Scientists fear Ukraine war will worsen Siberian wildfires
A tragic link between war and global warming could unfold imminently in Siberia: Wildfires that spew emissions may burn out of control because Russian military units that normally locate and fight them are in Ukraine.
Why it matters: Russian wildfires are a major source of carbon dioxide emissions, and some types of fires there also send black carbon, or soot, into the Arctic, which fuels sea ice melt.
The big picture: Eurasia as a whole, and Siberia in particular, has been warming at some of the fastest rates on Earth, with ripple effects extending throughout the landscape.
- Wildfires have been observed that smolder under the surface of peat-rich soil throughout the winter, only to reemerge in the spring. Such blazes are known as "zombie fires."
- Already this spring, several large agricultural blazes have been spotted via satellite in parts of Siberia.
- At the same time that blazes have grown more severe, firefighting resources have dwindled, even before the Ukraine conflict, Amber Soja, a research scientist at NASA Langley Research Center, told Axios via email.
Between the lines: Russian firefighting resources could hit a new low this summer, since many troops and equipment directed toward Russia's unprovoked invasion of Ukraine originated in Russia's Eastern Military District, located in Siberia and the Far East.
- Military aircraft and personnel, plus separate assets from the Air Forest Protection Service and local residents, typically make up firefighting crews in this region, and even without a war going on, resources are often stretched thin.
- "If the general population of ‘men’ and firefighters are gone," Soja said, it means resources to fight fires "would be severely limited."
The intrigue: Jessica McCarty, a climate researcher at the Miami University of Ohio, says the war will worsen already amplified wildfire conditions in Siberia.
- "Because the largest fires often need military aircraft to spot and verify the satellite or community reports, [and to] support and fight in Siberia, it is questionable that this capacity will even be available during the summer if the war continues," she told Axios in an email.
- "So, either there will be more fires ... or these aircraft and personnel will be taken away from the western front and brought to Siberia."
Context: A rapidly warming climate has primed this part of the world for seeing more and larger fires that start earlier and last longer into the season and burn in ecosystems previously thought to be less fire prone.
- In 2020, for example, Siberia set its hottest temperature on record as well as an all-time Arctic record, at 100.4°F in Verkhoyansk, about 3,000 miles from Moscow.
- "A warmer and drier climate is shifting boreal and subarctic peatlands from acting somewhat as firebreaks to fire propagators," Mike Waddington, a climate researcher at McMaster University in Canada, told Axios via email.

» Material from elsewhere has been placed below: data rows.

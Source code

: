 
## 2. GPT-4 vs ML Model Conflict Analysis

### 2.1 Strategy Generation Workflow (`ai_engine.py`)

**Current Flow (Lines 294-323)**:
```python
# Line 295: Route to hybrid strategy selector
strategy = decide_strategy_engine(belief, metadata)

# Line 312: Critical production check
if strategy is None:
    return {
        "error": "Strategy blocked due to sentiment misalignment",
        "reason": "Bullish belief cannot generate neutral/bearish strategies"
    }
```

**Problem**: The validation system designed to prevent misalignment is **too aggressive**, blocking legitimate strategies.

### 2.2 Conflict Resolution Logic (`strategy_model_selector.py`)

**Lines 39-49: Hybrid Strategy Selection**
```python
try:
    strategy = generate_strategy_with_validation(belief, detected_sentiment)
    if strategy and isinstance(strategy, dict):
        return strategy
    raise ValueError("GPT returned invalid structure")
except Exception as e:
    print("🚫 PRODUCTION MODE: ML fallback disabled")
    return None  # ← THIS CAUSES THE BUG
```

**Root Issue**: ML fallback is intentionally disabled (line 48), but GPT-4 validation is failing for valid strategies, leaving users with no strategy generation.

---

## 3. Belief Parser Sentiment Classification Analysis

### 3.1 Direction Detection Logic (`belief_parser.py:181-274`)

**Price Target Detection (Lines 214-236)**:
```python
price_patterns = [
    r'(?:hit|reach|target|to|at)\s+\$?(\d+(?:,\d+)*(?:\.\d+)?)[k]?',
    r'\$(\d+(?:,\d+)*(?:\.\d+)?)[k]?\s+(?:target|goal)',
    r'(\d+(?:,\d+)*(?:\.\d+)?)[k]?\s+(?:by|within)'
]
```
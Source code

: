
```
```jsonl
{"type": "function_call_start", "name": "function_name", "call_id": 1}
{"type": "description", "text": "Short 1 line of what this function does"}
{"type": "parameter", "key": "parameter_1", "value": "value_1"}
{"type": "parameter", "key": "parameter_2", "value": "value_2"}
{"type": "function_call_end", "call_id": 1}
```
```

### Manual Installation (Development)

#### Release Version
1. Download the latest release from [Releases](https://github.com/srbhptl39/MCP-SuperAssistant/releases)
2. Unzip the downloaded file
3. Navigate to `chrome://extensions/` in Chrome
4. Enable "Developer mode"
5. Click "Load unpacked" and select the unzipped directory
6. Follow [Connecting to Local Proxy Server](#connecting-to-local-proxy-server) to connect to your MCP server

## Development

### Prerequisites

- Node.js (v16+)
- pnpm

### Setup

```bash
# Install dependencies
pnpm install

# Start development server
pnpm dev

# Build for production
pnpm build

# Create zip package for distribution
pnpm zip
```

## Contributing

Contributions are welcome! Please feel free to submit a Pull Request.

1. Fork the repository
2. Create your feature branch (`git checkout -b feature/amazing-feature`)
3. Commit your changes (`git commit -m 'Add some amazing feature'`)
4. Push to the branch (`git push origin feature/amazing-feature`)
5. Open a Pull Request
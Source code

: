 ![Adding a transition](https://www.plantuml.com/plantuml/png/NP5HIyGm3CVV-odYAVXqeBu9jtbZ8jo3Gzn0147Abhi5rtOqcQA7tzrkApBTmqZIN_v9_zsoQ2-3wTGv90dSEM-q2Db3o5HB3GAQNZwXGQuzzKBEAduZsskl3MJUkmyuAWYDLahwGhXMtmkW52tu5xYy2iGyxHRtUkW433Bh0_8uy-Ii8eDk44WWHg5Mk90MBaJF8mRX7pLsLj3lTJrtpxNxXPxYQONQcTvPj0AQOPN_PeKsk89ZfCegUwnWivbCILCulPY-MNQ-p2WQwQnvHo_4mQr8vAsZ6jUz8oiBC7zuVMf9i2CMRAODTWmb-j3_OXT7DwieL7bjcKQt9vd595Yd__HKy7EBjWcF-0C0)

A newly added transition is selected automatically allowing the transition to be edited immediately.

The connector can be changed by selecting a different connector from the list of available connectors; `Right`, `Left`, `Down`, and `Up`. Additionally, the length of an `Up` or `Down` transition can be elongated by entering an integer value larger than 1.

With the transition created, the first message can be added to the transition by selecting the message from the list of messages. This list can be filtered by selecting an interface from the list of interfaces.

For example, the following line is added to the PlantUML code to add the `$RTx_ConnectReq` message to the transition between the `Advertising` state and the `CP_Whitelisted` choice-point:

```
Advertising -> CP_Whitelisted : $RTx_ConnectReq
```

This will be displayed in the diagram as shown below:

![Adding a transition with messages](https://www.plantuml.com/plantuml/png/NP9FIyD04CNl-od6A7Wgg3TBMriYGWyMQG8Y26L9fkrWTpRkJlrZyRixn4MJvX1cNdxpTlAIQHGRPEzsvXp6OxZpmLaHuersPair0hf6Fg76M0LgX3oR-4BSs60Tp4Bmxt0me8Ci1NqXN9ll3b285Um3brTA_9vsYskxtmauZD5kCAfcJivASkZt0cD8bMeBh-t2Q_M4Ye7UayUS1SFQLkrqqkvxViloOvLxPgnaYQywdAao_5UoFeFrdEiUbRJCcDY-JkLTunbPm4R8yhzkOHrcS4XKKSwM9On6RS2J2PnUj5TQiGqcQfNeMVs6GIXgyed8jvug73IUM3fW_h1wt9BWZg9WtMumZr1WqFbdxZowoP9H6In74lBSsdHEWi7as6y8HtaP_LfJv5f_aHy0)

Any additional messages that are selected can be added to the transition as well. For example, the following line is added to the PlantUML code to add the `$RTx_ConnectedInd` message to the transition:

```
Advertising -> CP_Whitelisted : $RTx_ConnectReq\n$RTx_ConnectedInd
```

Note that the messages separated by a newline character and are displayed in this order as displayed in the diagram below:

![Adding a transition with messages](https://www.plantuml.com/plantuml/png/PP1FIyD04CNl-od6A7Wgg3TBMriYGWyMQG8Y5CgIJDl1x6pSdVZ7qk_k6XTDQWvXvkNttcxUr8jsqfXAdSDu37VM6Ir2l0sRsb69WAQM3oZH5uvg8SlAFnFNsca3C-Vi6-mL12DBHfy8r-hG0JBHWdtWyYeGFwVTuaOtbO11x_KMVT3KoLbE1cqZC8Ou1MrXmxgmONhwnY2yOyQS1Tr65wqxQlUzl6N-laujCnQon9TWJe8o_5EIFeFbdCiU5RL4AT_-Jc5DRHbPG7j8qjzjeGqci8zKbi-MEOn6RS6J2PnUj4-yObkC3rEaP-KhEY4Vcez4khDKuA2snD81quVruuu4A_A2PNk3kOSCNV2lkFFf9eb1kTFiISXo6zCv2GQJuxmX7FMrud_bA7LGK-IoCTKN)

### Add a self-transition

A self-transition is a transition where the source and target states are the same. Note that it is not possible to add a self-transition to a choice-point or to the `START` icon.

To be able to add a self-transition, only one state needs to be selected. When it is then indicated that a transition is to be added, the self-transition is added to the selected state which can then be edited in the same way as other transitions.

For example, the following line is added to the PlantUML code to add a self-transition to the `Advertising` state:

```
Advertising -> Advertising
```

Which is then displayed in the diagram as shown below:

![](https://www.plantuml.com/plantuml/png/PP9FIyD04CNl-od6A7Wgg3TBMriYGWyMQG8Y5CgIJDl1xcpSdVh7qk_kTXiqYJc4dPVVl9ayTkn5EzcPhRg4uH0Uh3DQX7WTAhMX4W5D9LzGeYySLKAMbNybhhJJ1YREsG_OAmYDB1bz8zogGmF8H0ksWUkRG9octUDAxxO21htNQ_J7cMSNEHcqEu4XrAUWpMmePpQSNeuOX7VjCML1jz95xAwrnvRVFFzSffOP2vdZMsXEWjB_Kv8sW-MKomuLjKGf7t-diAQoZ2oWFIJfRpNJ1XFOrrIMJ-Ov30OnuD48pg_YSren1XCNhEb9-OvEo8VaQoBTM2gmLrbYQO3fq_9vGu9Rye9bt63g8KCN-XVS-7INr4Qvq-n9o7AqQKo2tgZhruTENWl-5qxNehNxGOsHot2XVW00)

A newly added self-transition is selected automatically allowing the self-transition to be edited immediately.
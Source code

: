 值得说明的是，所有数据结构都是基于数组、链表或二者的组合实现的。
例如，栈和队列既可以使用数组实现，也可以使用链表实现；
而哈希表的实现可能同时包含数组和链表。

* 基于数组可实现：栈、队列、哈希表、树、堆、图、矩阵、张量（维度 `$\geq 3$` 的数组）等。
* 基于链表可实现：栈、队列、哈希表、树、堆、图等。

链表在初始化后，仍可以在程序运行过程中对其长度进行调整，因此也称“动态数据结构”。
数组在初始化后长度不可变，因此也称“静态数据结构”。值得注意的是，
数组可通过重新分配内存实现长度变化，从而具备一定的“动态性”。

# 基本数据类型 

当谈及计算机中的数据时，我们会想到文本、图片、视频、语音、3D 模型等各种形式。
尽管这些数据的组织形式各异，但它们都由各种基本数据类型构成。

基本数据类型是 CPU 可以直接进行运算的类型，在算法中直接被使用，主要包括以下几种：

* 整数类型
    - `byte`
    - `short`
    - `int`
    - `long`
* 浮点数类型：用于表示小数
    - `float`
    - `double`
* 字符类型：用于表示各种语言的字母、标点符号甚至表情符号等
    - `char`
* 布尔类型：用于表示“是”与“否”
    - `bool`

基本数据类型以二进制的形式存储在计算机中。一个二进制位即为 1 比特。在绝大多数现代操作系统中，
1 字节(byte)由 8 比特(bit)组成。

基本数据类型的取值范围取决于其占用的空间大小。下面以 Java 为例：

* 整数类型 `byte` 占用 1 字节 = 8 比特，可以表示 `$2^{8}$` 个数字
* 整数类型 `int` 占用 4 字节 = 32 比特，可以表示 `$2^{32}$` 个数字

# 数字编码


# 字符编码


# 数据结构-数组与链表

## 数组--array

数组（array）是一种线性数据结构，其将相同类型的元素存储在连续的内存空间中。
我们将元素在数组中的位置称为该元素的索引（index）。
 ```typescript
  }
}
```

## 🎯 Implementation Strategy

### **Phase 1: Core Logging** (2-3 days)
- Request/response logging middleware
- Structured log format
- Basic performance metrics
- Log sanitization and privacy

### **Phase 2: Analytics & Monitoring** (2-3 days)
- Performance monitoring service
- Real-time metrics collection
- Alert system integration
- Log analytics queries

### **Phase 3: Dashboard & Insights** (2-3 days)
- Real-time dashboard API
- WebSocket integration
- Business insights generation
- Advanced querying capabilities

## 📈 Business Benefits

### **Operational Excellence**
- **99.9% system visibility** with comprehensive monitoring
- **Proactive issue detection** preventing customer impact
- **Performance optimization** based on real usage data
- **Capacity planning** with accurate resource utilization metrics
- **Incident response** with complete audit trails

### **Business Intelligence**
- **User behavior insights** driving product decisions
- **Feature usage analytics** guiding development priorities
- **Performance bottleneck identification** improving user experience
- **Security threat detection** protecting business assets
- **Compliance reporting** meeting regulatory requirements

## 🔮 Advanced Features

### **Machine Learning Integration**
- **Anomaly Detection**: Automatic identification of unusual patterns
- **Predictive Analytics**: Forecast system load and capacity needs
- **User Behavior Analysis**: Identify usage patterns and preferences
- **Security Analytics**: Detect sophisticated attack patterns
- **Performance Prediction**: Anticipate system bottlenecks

- That ushers in a positive climate feedback, Waddington said. "With drying fires are burning into northern peat deposits and releasing old carbon, further amplifying atmospheric carbon dioxide levels," he said. "It’s a climate change double whammy!"
Meanwhile, U.S. and European sanctions mean Western scientists cannot collaborate with their Russian colleagues to monitor and study wildfires this year, and instead will have to make do with satellite data. This has limitations, however, particularly when it comes to confirming actual fire ignitions.
What we're watching: Siberian wildfires typically overlap with the warmest and driest parts of the vast tundra, and that will be the case again this summer, Mark Parrington, who monitors fire emissions for Europe's Copernicus Atmosphere Monitoring Service, told Axios.
- "The climate anomalies point to continuing increased fires risk across eastern Siberia," he said.